Hazla birlikte henüz kelimelerle somutlaştıramadığım hüzün paslaşıyorlar
boyuna içimde, zihnimde ve her yerde.
Sanırım bu
yüzden göçmeyi seviyorum bir de. Sanırım bu yüzden yolları, yol
hikayelerini, gitmeyi, kalabalıklara karışmayı seviyorum. Ve sanırım
bünyem okumaya açken gitmem gerekken gitmeliyim de ben. Yeni yollar,
yeni olaylar, yeni hikayeler okumalıyım, biriktirmeliyim ve yazmalıyım
zihnimden.
Okumak
sözkonusu ise bunu her yerde yapmak mümkün. Bazen okul yolunda
karşılaştığım tek bir insan bile çok şey anlatıyor bana. Bazen
yavrumlarımı salimen seyrettiğim zamanlarda okuyorum boyuna. Ama en çok,
insanı bol yerde coşuyorum ben hala. Nitekim Edinburgh’a gittiğim bir
hafta sonundan kalma bu kareler, Festival’den ziyade Festivalin bende
bıraktığı izlenimler bambaşka bir fırsat ve bambaşka bir haz oldu bana.
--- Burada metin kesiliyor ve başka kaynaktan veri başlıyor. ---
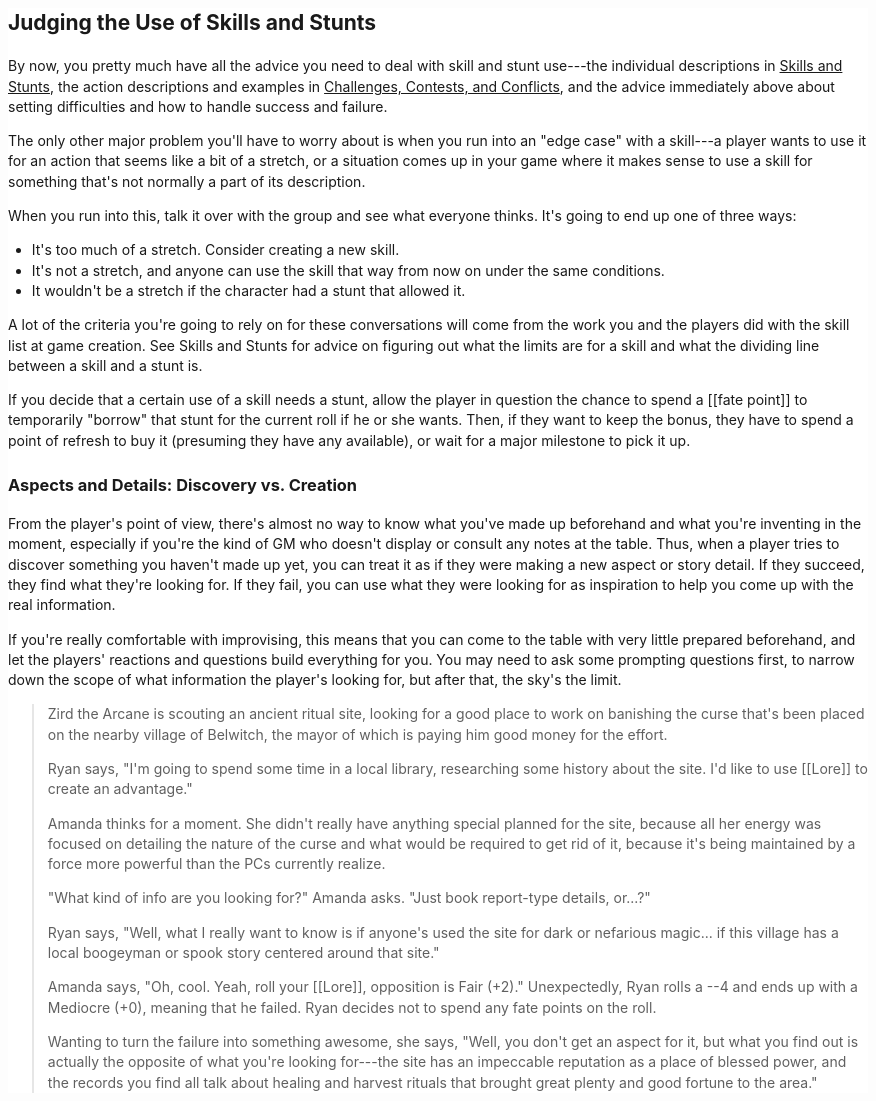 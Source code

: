 ## Judging the Use of Skills and Stunts

By now, you pretty much have all the advice you need to deal with skill and stunt use---the individual descriptions in [Skills and Stunts](../skills-stunts/index.html), the action descriptions and examples in [Challenges, Contests, and Conflicts](../challenges-contests-conflicts/index.html), and the advice immediately above about setting difficulties and how to handle success and failure.

The only other major problem you'll have to worry about is when you run into an "edge case" with a skill---a player wants to use it for an action that seems like a bit of a stretch, or a situation comes up in your game where it makes sense to use a skill for something that's not normally a part of its description.

When you run into this, talk it over with the group and see what everyone thinks. It's going to end up one of three ways:

- It's too much of a stretch. Consider creating a new skill.
- It's not a stretch, and anyone can use the skill that way from now on under the same conditions.
- It wouldn't be a stretch if the character had a stunt that allowed it.

A lot of the criteria you're going to rely on for these conversations will come from the work you and the players did with the skill list at game creation. See Skills and Stunts for advice on figuring out what the limits are for a skill and what the dividing line between a skill and a stunt is.

If you decide that a certain use of a skill needs a stunt, allow the player in question the chance to spend a [[fate point]] to temporarily "borrow" that stunt for the current roll if he or she wants. Then, if they want to keep the bonus, they have to spend a point of refresh to buy it (presuming they have any available), or wait for a major milestone to pick it up.

### Aspects and Details: Discovery vs. Creation

From the player's point of view, there's almost no way to know what you've made up beforehand and what you're inventing in the moment, especially if you're the kind of GM who doesn't display or consult any notes at the table. Thus, when a player tries to discover something you haven't made up yet, you can treat it as if they were making a new aspect or story detail. If they succeed, they find what they're looking for. If they fail, you can use what they were looking for as inspiration to help you come up with the real information.

If you're really comfortable with improvising, this means that you can come to the table with very little prepared beforehand, and let the players' reactions and questions build everything for you. You may need to ask some prompting questions first, to narrow down the scope of what information the player's looking for, but after that, the sky's the limit.

> Zird the Arcane is scouting an ancient ritual site, looking for a good place to work on banishing the curse that's been placed on the nearby village of Belwitch, the mayor of which is paying him good money for the effort.
>
> Ryan says, "I'm going to spend some time in a local library, researching some history about the site. I'd like to use [[Lore]] to create an advantage."
>
> Amanda thinks for a moment. She didn't really have anything special planned for the site, because all her energy was focused on detailing the nature of the curse and what would be required to get rid of it, because it's being maintained by a force more powerful than the PCs currently realize.
>
> "What kind of info are you looking for?" Amanda asks. "Just book report-type details, or...?"
>
> Ryan says, "Well, what I really want to know is if anyone's used the site for dark or nefarious magic... if this village has a local boogeyman or spook story centered around that site."
>
> Amanda says, "Oh, cool. Yeah, roll your [[Lore]], opposition is Fair (+2)." Unexpectedly, Ryan rolls a --4 and ends up with a Mediocre (+0), meaning that he failed. Ryan decides not to spend any fate points on the roll.
>
> Wanting to turn the failure into something awesome, she says, "Well, you don't get an aspect for it, but what you find out is actually the opposite of what you're looking for---the site has an impeccable reputation as a place of blessed power, and the records you find all talk about healing and harvest rituals that brought great plenty and good fortune to the area." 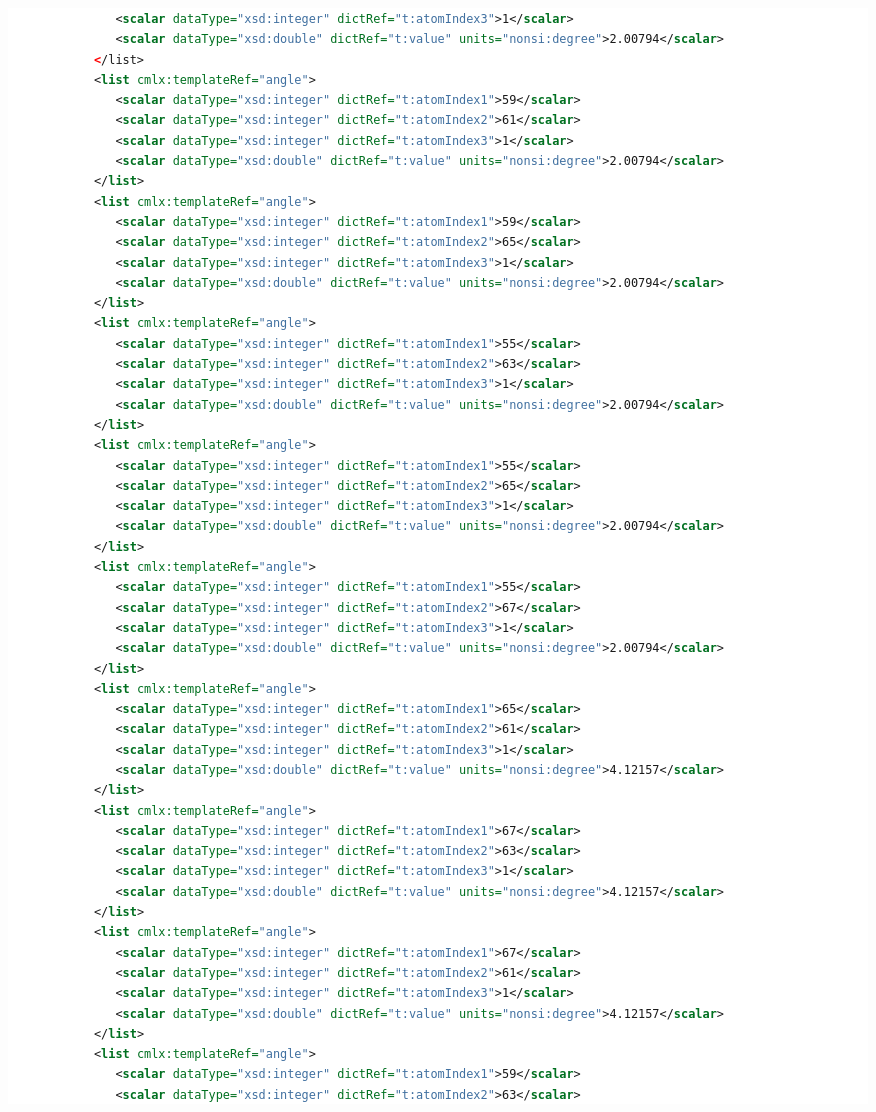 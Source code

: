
 ```xml
               <scalar dataType="xsd:integer" dictRef="t:atomIndex3">1</scalar>
               <scalar dataType="xsd:double" dictRef="t:value" units="nonsi:degree">2.00794</scalar>
            </list>
            <list cmlx:templateRef="angle">
               <scalar dataType="xsd:integer" dictRef="t:atomIndex1">59</scalar>
               <scalar dataType="xsd:integer" dictRef="t:atomIndex2">61</scalar>
               <scalar dataType="xsd:integer" dictRef="t:atomIndex3">1</scalar>
               <scalar dataType="xsd:double" dictRef="t:value" units="nonsi:degree">2.00794</scalar>
            </list>
            <list cmlx:templateRef="angle">
               <scalar dataType="xsd:integer" dictRef="t:atomIndex1">59</scalar>
               <scalar dataType="xsd:integer" dictRef="t:atomIndex2">65</scalar>
               <scalar dataType="xsd:integer" dictRef="t:atomIndex3">1</scalar>
               <scalar dataType="xsd:double" dictRef="t:value" units="nonsi:degree">2.00794</scalar>
            </list>
            <list cmlx:templateRef="angle">
               <scalar dataType="xsd:integer" dictRef="t:atomIndex1">55</scalar>
               <scalar dataType="xsd:integer" dictRef="t:atomIndex2">63</scalar>
               <scalar dataType="xsd:integer" dictRef="t:atomIndex3">1</scalar>
               <scalar dataType="xsd:double" dictRef="t:value" units="nonsi:degree">2.00794</scalar>
            </list>
            <list cmlx:templateRef="angle">
               <scalar dataType="xsd:integer" dictRef="t:atomIndex1">55</scalar>
               <scalar dataType="xsd:integer" dictRef="t:atomIndex2">65</scalar>
               <scalar dataType="xsd:integer" dictRef="t:atomIndex3">1</scalar>
               <scalar dataType="xsd:double" dictRef="t:value" units="nonsi:degree">2.00794</scalar>
            </list>
            <list cmlx:templateRef="angle">
               <scalar dataType="xsd:integer" dictRef="t:atomIndex1">55</scalar>
               <scalar dataType="xsd:integer" dictRef="t:atomIndex2">67</scalar>
               <scalar dataType="xsd:integer" dictRef="t:atomIndex3">1</scalar>
               <scalar dataType="xsd:double" dictRef="t:value" units="nonsi:degree">2.00794</scalar>
            </list>
            <list cmlx:templateRef="angle">
               <scalar dataType="xsd:integer" dictRef="t:atomIndex1">65</scalar>
               <scalar dataType="xsd:integer" dictRef="t:atomIndex2">61</scalar>
               <scalar dataType="xsd:integer" dictRef="t:atomIndex3">1</scalar>
               <scalar dataType="xsd:double" dictRef="t:value" units="nonsi:degree">4.12157</scalar>
            </list>
            <list cmlx:templateRef="angle">
               <scalar dataType="xsd:integer" dictRef="t:atomIndex1">67</scalar>
               <scalar dataType="xsd:integer" dictRef="t:atomIndex2">63</scalar>
               <scalar dataType="xsd:integer" dictRef="t:atomIndex3">1</scalar>
               <scalar dataType="xsd:double" dictRef="t:value" units="nonsi:degree">4.12157</scalar>
            </list>
            <list cmlx:templateRef="angle">
               <scalar dataType="xsd:integer" dictRef="t:atomIndex1">67</scalar>
               <scalar dataType="xsd:integer" dictRef="t:atomIndex2">61</scalar>
               <scalar dataType="xsd:integer" dictRef="t:atomIndex3">1</scalar>
               <scalar dataType="xsd:double" dictRef="t:value" units="nonsi:degree">4.12157</scalar>
            </list>
            <list cmlx:templateRef="angle">
               <scalar dataType="xsd:integer" dictRef="t:atomIndex1">59</scalar>
               <scalar dataType="xsd:integer" dictRef="t:atomIndex2">63</scalar>
```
Şükürler olsun içimdeki coşkuyu ve tutkuyu benden ziyade anlayan ve bana
altın tepsiyle sunana.
Not:Buradaki bazı karelerin devam niteliğindeki, daha doğrusu ilki niteliğindeki Edinburgh Fringe Festival kareleri için tıklayın.
.
Çocuklar; hayatın en saf, en masum hali. Her hallerine bakmak keyifli. En çok çocuklarda okumayı seviyorum hayatın arı halini. Kendi çocuklarım olduktan sonra dikkatimi büyük oranda onlara ve en çok da onların ihtiyaçlarına verdim ve ne yazık ki dış okumaları ve onların keyifli yanını kaybettim. Şimdi emekleyen bir bebek gibi yeniden kazanmaya çalışıyorum bu yetimi sanki.
.
Ah, o gençliğin ilham veren enerjisi. Ve çekincesizliği ve cesareti ne güzel şeydir. Lakin o da hiçbirşey gibi baki değil, dünya üzerindeki herşey gibi o da fani, o da geçici. Gün geliyor o da geçip gidiyor hayatımızdan birçok şey gibi.
.
Hayat, tam da son iki fotoğraf gibi. Bazen biri, bazen öteki alır ön sahneyi.
.
“Life is what happens to you, while you’re busy making other plans…” John Lennon’un Beatiful Boy adlı parçasından harika bir mısra. Yani demesi o ki; Hayat sen başka şeyler planlarken başına gelenlerden ibarettir!”.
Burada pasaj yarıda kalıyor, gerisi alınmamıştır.